So, my friend Phil posted on his facebook today:  “its Friday and going to work again…again…again”.  Well, that’s why I started to work on www.timetoplay.com in the first place!  That’s my sentiments, exactly!

Do you feel like you’re part of the “rat race” on a treadmill?  Me too!  Each day you wake up, yell at the kids to hurry up or they’re going to be late, rush to work, work all day, come home exhausted, cook dinner, clean up, fall asleep in front of the TV ( I swear I used to make fun of my mother and father for doing that!), get into bed, and start all over the next day.  And, before you even blink, it seems, the whole week is gone and it’s Friday… again.  And it’s the same thing every day, and every week, and you try to squeak out a fun or enjoyable experience somewhere along the line, but it seems those times are far and few between.

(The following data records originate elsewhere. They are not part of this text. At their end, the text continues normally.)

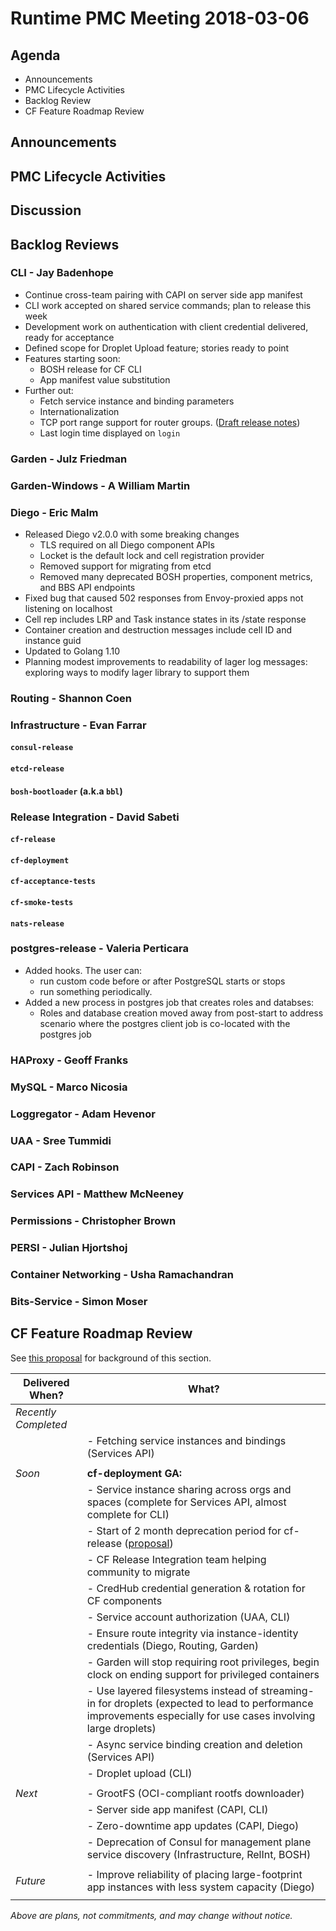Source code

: # Runtime PMC Meeting 2018-03-06

## Agenda

* Announcements
* PMC Lifecycle Activities
* Backlog Review
* CF Feature Roadmap Review


## Announcements


## PMC Lifecycle Activities


## Discussion


## Backlog Reviews

### CLI - Jay Badenhope
- Continue cross-team pairing with CAPI on server side app manifest
- CLI work accepted on shared service commands; plan to release this week
- Development work on authentication with client credential delivered, ready for acceptance
- Defined scope for Droplet Upload feature; stories ready to point
- Features starting soon:
   - BOSH release for CF CLI
   - App manifest value substitution
- Further out:
  - Fetch service instance and binding parameters
  - Internationalization
  - TCP port range support for router groups. ([Draft release notes](https://www.pivotaltracker.com/story/show/143621081))
  - Last login time displayed on `login`


### Garden - Julz Friedman


### Garden-Windows - A William Martin


### Diego - Eric Malm

- Released Diego v2.0.0 with some breaking changes
  - TLS required on all Diego component APIs
  - Locket is the default lock and cell registration provider
  - Removed support for migrating from etcd
  - Removed many deprecated BOSH properties, component metrics, and BBS API endpoints
- Fixed bug that caused 502 responses from Envoy-proxied apps not listening on localhost
- Cell rep includes LRP and Task instance states in its /state response
- Container creation and destruction messages include cell ID and instance guid
- Updated to Golang 1.10
- Planning modest improvements to readability of lager log messages: exploring ways to modify lager library to support them


### Routing - Shannon Coen


### Infrastructure - Evan Farrar

#### `consul-release`

#### `etcd-release`

#### `bosh-bootloader` (a.k.a `bbl`)


### Release Integration - David Sabeti

#### `cf-release`

#### `cf-deployment`

#### `cf-acceptance-tests`

#### `cf-smoke-tests`

#### `nats-release`


### postgres-release - Valeria Perticara
- Added hooks. The user can:
  - run custom code before or after PostgreSQL starts or stops
  - run something periodically.
- Added a new process in postgres job that creates roles and databses:
  - Roles and database creation moved away from post-start to address scenario where the postgres client job is co-located with the postgres job


### HAProxy - Geoff Franks


### MySQL - Marco Nicosia


### Loggregator - Adam Hevenor


### UAA - Sree Tummidi


### CAPI - Zach Robinson


### Services API - Matthew McNeeney


### Permissions - Christopher Brown


### PERSI - Julian Hjortshoj


### Container Networking - Usha Ramachandran


### Bits-Service - Simon Moser


## CF Feature Roadmap Review

See [this proposal](https://docs.google.com/document/d/1K7t_p_NT2F7_Dk3eiv7_g1v3rzFE2GLbTQZTY_V-Les/edit#) for background of this section.

Delivered When? | What?
------|------
*Recently Completed* | 
|| - Fetching service instances and bindings (Services API)
||
*Soon* | **cf-deployment GA:**
|| - Service instance sharing across orgs and spaces (complete for Services API, almost complete for CLI)
|| - Start of 2 month deprecation period for cf-release ([proposal](https://docs.google.com/document/d/1KLl4UIQbl92SvYom4fO-LcEoMK1D45KmjA988MwnOR4/edit?usp=sharing))
|| - CF Release Integration team helping community to migrate
|| - CredHub credential generation & rotation for CF components
|| - Service account authorization (UAA, CLI)
|| - Ensure route integrity via instance-identity credentials (Diego, Routing, Garden)
|| - Garden will stop requiring root privileges, begin clock on ending support for privileged containers
|| - Use layered filesystems instead of streaming-in for droplets (expected to lead to performance improvements especially for use cases involving large droplets)
|| - Async service binding creation and deletion (Services API)
|| - Droplet upload (CLI)
||
*Next* | - GrootFS (OCI-compliant rootfs downloader)
|| - Server side app manifest (CAPI, CLI)
|| - Zero-downtime app updates (CAPI, Diego)
|| - Deprecation of Consul for management plane service discovery (Infrastructure, RelInt, BOSH)
||
*Future* | - Improve reliability of placing large-footprint app instances with less system capacity (Diego)
||

*Above are plans, not commitments, and may change without notice.*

I’ve been working on www.timetoplay.com for over a year now.  Why?  Because I just haven’t had the time to actually finish it.  Ironic, right?  But, we have a big week coming up and I’m going to push over the weekend to make sure it’s ready to go.  Why?  Because the working people of our Country need it.  www.timetoplay.com’s goal is to provide resources for people to have a better life.  To have professionals provide words of wisdom and tips to make the life of the “everyday working slob” easier.  So we can enjoy life.

What is quality of life?  Do you have one?  Do you know what would give your life quality? Do you enjoy yourself?  Do you have time to pursue the things that give you happiness, passion, make you feel alive?  Have you changed things in your life so you could be happy?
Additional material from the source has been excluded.